During my studies there, I highly enjoyed the combination of computer science and economics but also IT Security aroused my interest more and more. I completed my studies with writing my bachelor thesis at the chair for Dependable Systems Engineering in the area of distributed ledger technology. Research in this area has been highly interesting due to its novelty and dynamics.
After the bachelor’s degree, I also did my master’s degree at the University of Mannheim. During this time, I specialized on Information Systems and IT Management. As part of this program, I was able to conduct a six-month software development team project with two fellow students at the Institute for Enterprise Systems of the University of Mannheim.

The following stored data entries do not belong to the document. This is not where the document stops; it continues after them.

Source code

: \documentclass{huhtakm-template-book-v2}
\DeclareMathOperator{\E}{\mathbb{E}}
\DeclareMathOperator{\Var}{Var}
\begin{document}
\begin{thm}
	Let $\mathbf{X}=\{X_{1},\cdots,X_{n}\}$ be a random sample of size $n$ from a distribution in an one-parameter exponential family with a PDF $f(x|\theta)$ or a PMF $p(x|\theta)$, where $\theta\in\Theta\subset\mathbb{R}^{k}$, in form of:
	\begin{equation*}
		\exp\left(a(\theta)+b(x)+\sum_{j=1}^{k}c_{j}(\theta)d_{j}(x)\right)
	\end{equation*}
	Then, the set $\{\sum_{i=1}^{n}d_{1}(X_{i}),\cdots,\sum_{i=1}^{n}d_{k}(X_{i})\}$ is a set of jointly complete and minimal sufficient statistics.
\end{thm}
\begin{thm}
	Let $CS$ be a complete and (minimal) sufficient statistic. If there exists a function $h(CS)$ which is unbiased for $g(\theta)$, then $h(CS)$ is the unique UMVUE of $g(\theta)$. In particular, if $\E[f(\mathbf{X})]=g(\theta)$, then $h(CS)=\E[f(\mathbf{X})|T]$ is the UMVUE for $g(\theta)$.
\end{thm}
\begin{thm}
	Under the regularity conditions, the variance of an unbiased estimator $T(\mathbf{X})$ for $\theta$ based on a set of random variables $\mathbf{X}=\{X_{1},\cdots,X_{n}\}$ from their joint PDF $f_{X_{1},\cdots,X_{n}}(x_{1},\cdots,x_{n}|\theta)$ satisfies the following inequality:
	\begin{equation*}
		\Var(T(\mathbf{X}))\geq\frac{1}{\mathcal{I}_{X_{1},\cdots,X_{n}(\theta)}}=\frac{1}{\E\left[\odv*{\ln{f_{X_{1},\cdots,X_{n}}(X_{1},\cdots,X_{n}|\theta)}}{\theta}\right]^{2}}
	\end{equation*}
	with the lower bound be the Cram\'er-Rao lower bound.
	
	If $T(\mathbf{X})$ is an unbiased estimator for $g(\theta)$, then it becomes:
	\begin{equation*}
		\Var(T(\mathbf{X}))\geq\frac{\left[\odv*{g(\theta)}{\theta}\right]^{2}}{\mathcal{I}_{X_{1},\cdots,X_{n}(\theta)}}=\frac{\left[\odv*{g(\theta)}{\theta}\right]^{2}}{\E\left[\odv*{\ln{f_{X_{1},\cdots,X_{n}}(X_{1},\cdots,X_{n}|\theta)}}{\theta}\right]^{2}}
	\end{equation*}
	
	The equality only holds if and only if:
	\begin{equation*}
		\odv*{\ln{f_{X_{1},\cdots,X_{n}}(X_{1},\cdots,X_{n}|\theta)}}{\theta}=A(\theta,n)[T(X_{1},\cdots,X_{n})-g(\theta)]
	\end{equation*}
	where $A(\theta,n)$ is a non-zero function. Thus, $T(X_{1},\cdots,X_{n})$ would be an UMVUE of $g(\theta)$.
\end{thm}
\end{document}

There, we developed a tool with which the process of integrating smart home devices into smart home platforms is simplified and partially automated.
In early 2020 I then got the great opportunity to gather further practical and industrial experience as an intern at the BMW Group in Munich for seven months. More precisely, I was able to gain insights into a department in the area of Aftersales Business Management, which tests and releases the integrated Aftersales software network. During this rewarding time, I mainly supported the colleagues in test modularization and automation and in business process modeling. It was a pleasure to connect my passion for technology with the one for the automotive industry.
With the support of Professor Frederik Armknecht of the Chair of Practical Computer Science IV: Dependable Systems Engineering at the University of Mannheim and the BMW Group from early on, I got the great opportunity to continue my journey in the automotive industry. More precisely, I was able to write my master thesis within the area of security and functional safety of driver assistance systems. There, the objective was to conduct a threat analysis and risk assessment of attacks manipulating the environment of automated or autonomous vehicles to hamper their behavior. Besides diving into the effect chain of state-of-the-art driver assistance systems it was crucial to consider both security and safety impacts, as an attacker could cause safety-critical situations by such environmental manipulations.
I highly appreciated working in the area of security and safety of such a company and it confirmed my intention to continue my career path within this field.
Today, I am working as security expert advising agile development teams.
At this point, I would like to greatly thank Professor Frederik Armknecht of the University of Mannheim, who made this thesis possible in the first place and all the colleagues I got to know during the six month, especially Mister Hubert Strauß, my supervisor within the BMW Group, and all the expert interview partners, without which this thesis would not have been possible.”
Abstract of thesis:
Autonomous driving is considered as one of the top innovations and disruptions in the automotive industry. And already today, advanced driver assistance systems are a main driver of innovation. There, the vehicle automatically decides on appropriate driving actions like steering, accelerating, and decelerating. To do so, a vehicle has to precisely sense its environment. Following, today’s and future vehicles rely on a multitude of built-in sensors. Besides enabling a vehicle to perceive its surroundings, the dependence on sensors also increases the attack surface. By manipulating the vehicles’ environment, an attacker could manipulate or hamper the behavior of a vehicle which could potentially lead to safety-critical situations. For example, by spooﬁng an object, an attacker may cause a vehicle to brake suddenly. Over the last years, research on and interest in those environmental manipulations has been growing steadily. That is, a multitude of attacks has been demonstrated in literature and covered in press. This thesis ﬁrst provides a comprehensive review on the current state of research in the ﬁeld of environmental manipulations and sensor spooﬁng. Afterwards, a practical threat analysis and risk assessment is conducted to assess the factual risk constituted by such attacks on state-of-the-art driver assistance systems. Associated with this, a new risk assessment methodology suitable for assessing the risk of this type of attacks is proposed.
Congratulations to Sven for completing his studies and we wish him success in his future endeavours.